■ ASSIGNMENT ■
Could you output only the lines from the one containing "Простой шаблон магазина" through the last line of the data, both included?

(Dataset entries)
▬▬▬▬▬▬▬▬▬▬
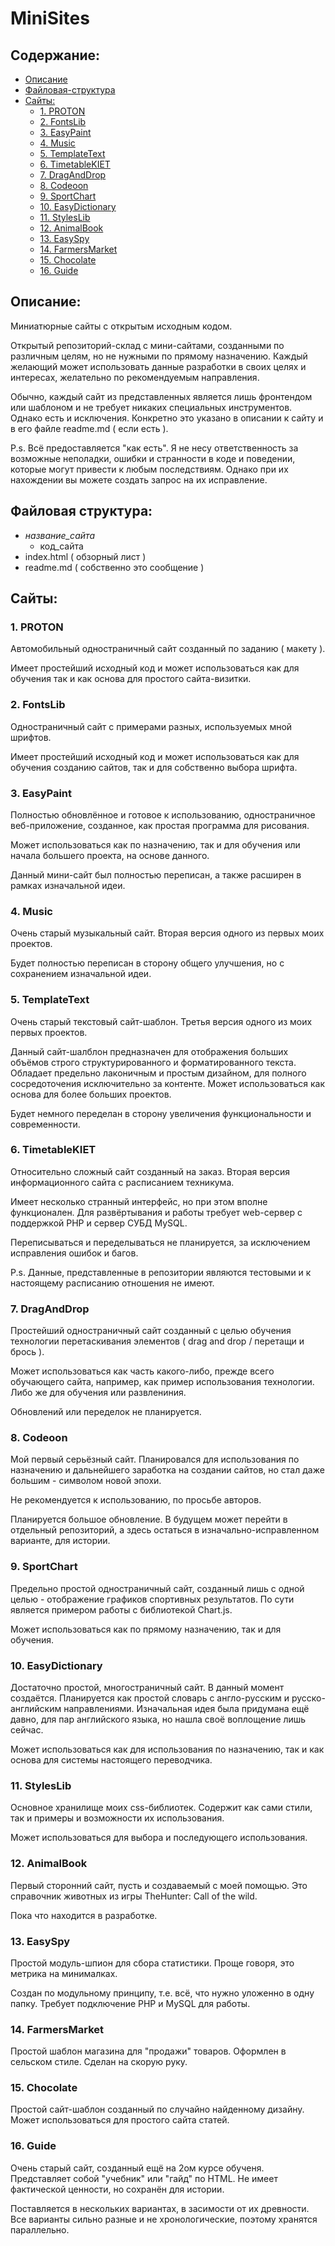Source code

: # MiniSites


## Содержание:

- [Описание](#описание)
- [Файловая-структура](#файловая-структура)
- [Сайты:](#сайты)
	- [1. PROTON](#1-proton)
	- [2. FontsLib](#2-fontslib)
	- [3. EasyPaint](#3-easypaint)
	- [4. Music](#4-music)
	- [5. TemplateText](#5-templatetext)
	- [6. TimetableKIET](#6-timetablekiet)
	- [7. DragAndDrop](#7-draganddrop)
	- [8. Codeoon](#8-codeoon)
	- [9. SportChart](#9-sportchart)
	- [10. EasyDictionary](#10-easydictionary)
	- [11. StylesLib](#11-styleslib)
	- [12. AnimalBook](#12-animalbook)
	- [13. EasySpy](#13-easyspy)
	- [14. FarmersMarket](#14-farmersmarket)
	- [15. Chocolate](#15-chocolate)
	- [16. Guide](#16-guide)


## Описание:

Миниатюрные сайты с открытым исходным кодом.

Открытый репозиторий-склад с мини-сайтами, созданными по различным целям, но не нужными по прямому назначению. Каждый желающий может использовать данные разработки в своих целях и интересах, желательно по рекомендуемым направления.

Обычно, каждый сайт из представленных является лишь фронтендом или шаблоном и не требует никаких специальных инструментов. Однако есть и исключения. Конкретно это указано в описании к сайту и в его файле readme.md ( если есть ).

P.s. Всё предоставляется "как есть". Я не несу ответственность за возможные неполадки, ошибки и странности в коде и поведении, которые могут привести к любым последствиям. Однако при их нахождении вы можете создать запрос на их исправление.


## Файловая структура:

- *название_сайта*
    - код_сайта
- index.html ( обзорный лист )
- readme.md ( собственно это сообщение )


## Сайты:


### 1. PROTON

Автомобильный одностраничный сайт созданный по заданию ( макету ).

Имеет простейший исходный код и может использоваться как для обучения так и как основа для простого сайта-визитки.


### 2. FontsLib

Одностраничный сайт с примерами разных, используемых мной шрифтов.

Имеет простейший исходный код и может использоваться как для обучения созданию сайтов, так и для собственно выбора шрифта.


### 3. EasyPaint

Полностью обновлённое и готовое к использованию, одностраничное веб-приложение, созданное, как простая программа для рисования.

Может использоваться как по назначению, так и для обучения или начала большего проекта, на основе данного.

Данный мини-сайт был полностью переписан, а также расширен в рамках изначальной идеи.


### 4. Music

Очень старый музыкальный сайт. Вторая версия одного из первых моих проектов.

Будет полностью переписан в сторону общего улучшения, но с сохранением изначальной идеи.


### 5. TemplateText

Очень старый текстовый сайт-шаблон. Третья версия одного из моих первых проектов.

Данный сайт-шалблон предназначен для отображения больших объёмов строго структурированного и форматированного текста. Обладает предельно лаконичным и простым дизайном, для полного сосредоточения исключительно за контенте. Может использоваться как основа для более больших проектов.

Будет немного переделан в сторону увеличения функциональности и современности.


### 6. TimetableKIET

Относительно сложный сайт созданный на заказ. Вторая версия информационного сайта с расписанием техникума.

Имеет несколько странный интерфейс, но при этом вполне функционален. Для развёртывания и работы требует web-сервер c поддержкой PHP и сервер СУБД MySQL.

Переписываться и переделываться не планируется, за исключением исправления ошибок и багов.

P.s. Данные, представленные в репозитории являются тестовыми и к настоящему расписанию отношения не имеют.


### 7. DragAndDrop

Простейший одностраничный сайт созданный с целью обучения технологии перетаскивания элементов ( drag and drop / перетащи и брось ).

Может использоваться как часть какого-либо, прежде всего обучающего сайта, например, как пример использования технологии. Либо же для обучения или развлениния.

Обновлений или переделок не планируется.


### 8. Codeoon

Мой первый серьёзный сайт. Планировался для использования по назначению и дальнейшего заработка на создании сайтов, но стал даже большим - символом новой эпохи.

Не рекомендуется к использованию, по просьбе авторов.

Планируется большое обновление. В будущем может перейти в отдельный репозиторий, а здесь остаться в изначально-исправленном варианте, для истории.


### 9. SportChart

Предельно простой одностраничный сайт, созданный лишь с одной целью - отображение графиков спортивных результатов. По сути является примером работы с библиотекой Chart.js.

Может использоваться как по прямому назначению, так и для обучения.


### 10. EasyDictionary

Достаточно простой, многостраничный сайт. В данный момент создаётся. Планируется как простой словарь с англо-русским и русско-английским направлениями. Изначальная идея была придумана ещё давно, для пар английского языка, но нашла своё воплощение лишь сейчас.

Может использоваться как для использования по назначению, так и как основа для системы настоящего переводчика.


### 11. StylesLib

Основное хранилище моих css-библиотек. Содержит как сами стили, так и примеры и возможности их использования.

Может использоваться для выбора и последующего использования.


### 12. AnimalBook

Первый сторонний сайт, пусть и создаваемый с моей помощью. Это справочник животных из игры TheHunter: Call of the wild.

Пока что находится в разработке.


### 13. EasySpy

Простой модуль-шпион для сбора статистики. Проще говоря, это метрика на минималках.

Создан по модульному принципу, т.е. всё, что нужно уложенно в одну папку. Требует подключение PHP и MySQL для работы.


### 14. FarmersMarket

Простой шаблон магазина для "продажи" товаров. Оформлен в сельском стиле. Сделан на скорую руку.


### 15. Chocolate

Простой сайт-шаблон созданный по случайно найденному дизайну. Может использоваться для простого сайта статей.


### 16. Guide

Очень старый сайт, созданный ещё на 2ом курсе обученя. Представляет собой "учебник" или "гайд" по HTML. Не имеет фактической ценности, но сохранён для истории.

Поставляется в нескольких вариантах, в засимости от их древности. Все варианты сильно разные и не хронологические, поэтому хранятся параллельно.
▬▬▬▬▬▬▬▬▬▬
■ REPLY TO THE TASK ■
Простой шаблон магазина для "продажи" товаров. Оформлен в сельском стиле. Сделан на скорую руку.


### 15. Chocolate

Простой сайт-шаблон созданный по случайно найденному дизайну. Может использоваться для простого сайта статей.


### 16. Guide

Очень старый сайт, созданный ещё на 2ом курсе обученя. Представляет собой "учебник" или "гайд" по HTML. Не имеет фактической ценности, но сохранён для истории.

Поставляется в нескольких вариантах, в засимости от их древности. Все варианты сильно разные и не хронологические, поэтому хранятся параллельно.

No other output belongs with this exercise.